START Data for review
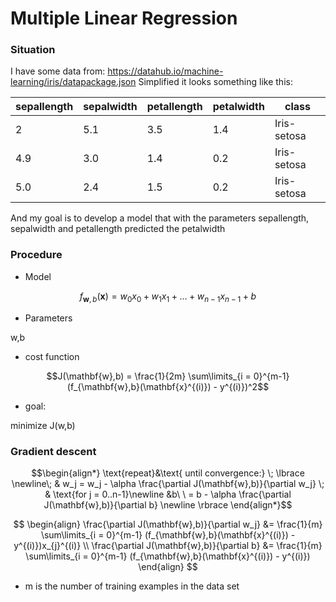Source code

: # Multiple Linear Regression

### Situation 
I have some data from: https://datahub.io/machine-learning/iris/datapackage.json
Simplified it looks something like this:

| sepallength | sepalwidth | petallength | petalwidth | class       |
|-------------|------------|-------------|------------|-------------|
| 2           | 5.1        | 3.5         | 1.4        | Iris-setosa |
| 4.9         | 3.0        | 1.4         | 0.2        | Iris-setosa |
| 5.0         | 2.4        | 1.5         | 0.2        | Iris-setosa |

And my goal is to develop a model that with the parameters sepallength, sepalwidth and petallength  predicted the petalwidth


### Procedure

- Model

$$ f_{\mathbf{w},b}(\mathbf{x}) =  w_0x_0 + w_1x_1 +... + w_{n-1}x_{n-1} + b$$

- Parameters

w,b

- cost function

$$J(\mathbf{w},b) = \frac{1}{2m} \sum\limits_{i = 0}^{m-1} (f_{\mathbf{w},b}(\mathbf{x}^{(i)}) - y^{(i)})^2$$ 

- goal:

minimize J(w,b)


### Gradient descent

$$\begin{align*} \text{repeat}&\text{ until convergence:} \; \lbrace \newline\;
& w_j = w_j -  \alpha \frac{\partial J(\mathbf{w},b)}{\partial w_j}  \; & \text{for j = 0..n-1}\newline
&b\ \ = b -  \alpha \frac{\partial J(\mathbf{w},b)}{\partial b}  \newline \rbrace
\end{align*}$$

$$
\begin{align}
\frac{\partial J(\mathbf{w},b)}{\partial w_j}  &= \frac{1}{m} \sum\limits_{i = 0}^{m-1} (f_{\mathbf{w},b}(\mathbf{x}^{(i)}) - y^{(i)})x_{j}^{(i)}   \\
\frac{\partial J(\mathbf{w},b)}{\partial b}  &= \frac{1}{m} \sum\limits_{i = 0}^{m-1} (f_{\mathbf{w},b}(\mathbf{x}^{(i)}) - y^{(i)}) 
\end{align}
$$
* m is the number of training examples in the data set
END Data for review
(Work to be completed): Hand over the entries again, exactly as written and without the pictures.

(Result of this task):
Source code

: # Multiple Linear Regression

### Situation 
I have some data from: https://datahub.io/machine-learning/iris/datapackage.json
Simplified it looks something like this:

| sepallength | sepalwidth | petallength | petalwidth | class       |
|-------------|------------|-------------|------------|-------------|
| 2           | 5.1        | 3.5         | 1.4        | Iris-setosa |
| 4.9         | 3.0        | 1.4         | 0.2        | Iris-setosa |
| 5.0         | 2.4        | 1.5         | 0.2        | Iris-setosa |

And my goal is to develop a model that with the parameters sepallength, sepalwidth and petallength  predicted the petalwidth


### Procedure

- Model

$$ f_{\mathbf{w},b}(\mathbf{x}) =  w_0x_0 + w_1x_1 +... + w_{n-1}x_{n-1} + b$$

- Parameters

w,b

- cost function

$$J(\mathbf{w},b) = \frac{1}{2m} \sum\limits_{i = 0}^{m-1} (f_{\mathbf{w},b}(\mathbf{x}^{(i)}) - y^{(i)})^2$$ 

- goal:

minimize J(w,b)


### Gradient descent

$$\begin{align*} \text{repeat}&\text{ until convergence:} \; \lbrace \newline\;
& w_j = w_j -  \alpha \frac{\partial J(\mathbf{w},b)}{\partial w_j}  \; & \text{for j = 0..n-1}\newline
&b\ \ = b -  \alpha \frac{\partial J(\mathbf{w},b)}{\partial b}  \newline \rbrace
\end{align*}$$

$$
\begin{align}
\frac{\partial J(\mathbf{w},b)}{\partial w_j}  &= \frac{1}{m} \sum\limits_{i = 0}^{m-1} (f_{\mathbf{w},b}(\mathbf{x}^{(i)}) - y^{(i)})x_{j}^{(i)}   \\
\frac{\partial J(\mathbf{w},b)}{\partial b}  &= \frac{1}{m} \sum\limits_{i = 0}^{m-1} (f_{\mathbf{w},b}(\mathbf{x}^{(i)}) - y^{(i)}) 
\end{align}
$$
* m is the number of training examples in the data set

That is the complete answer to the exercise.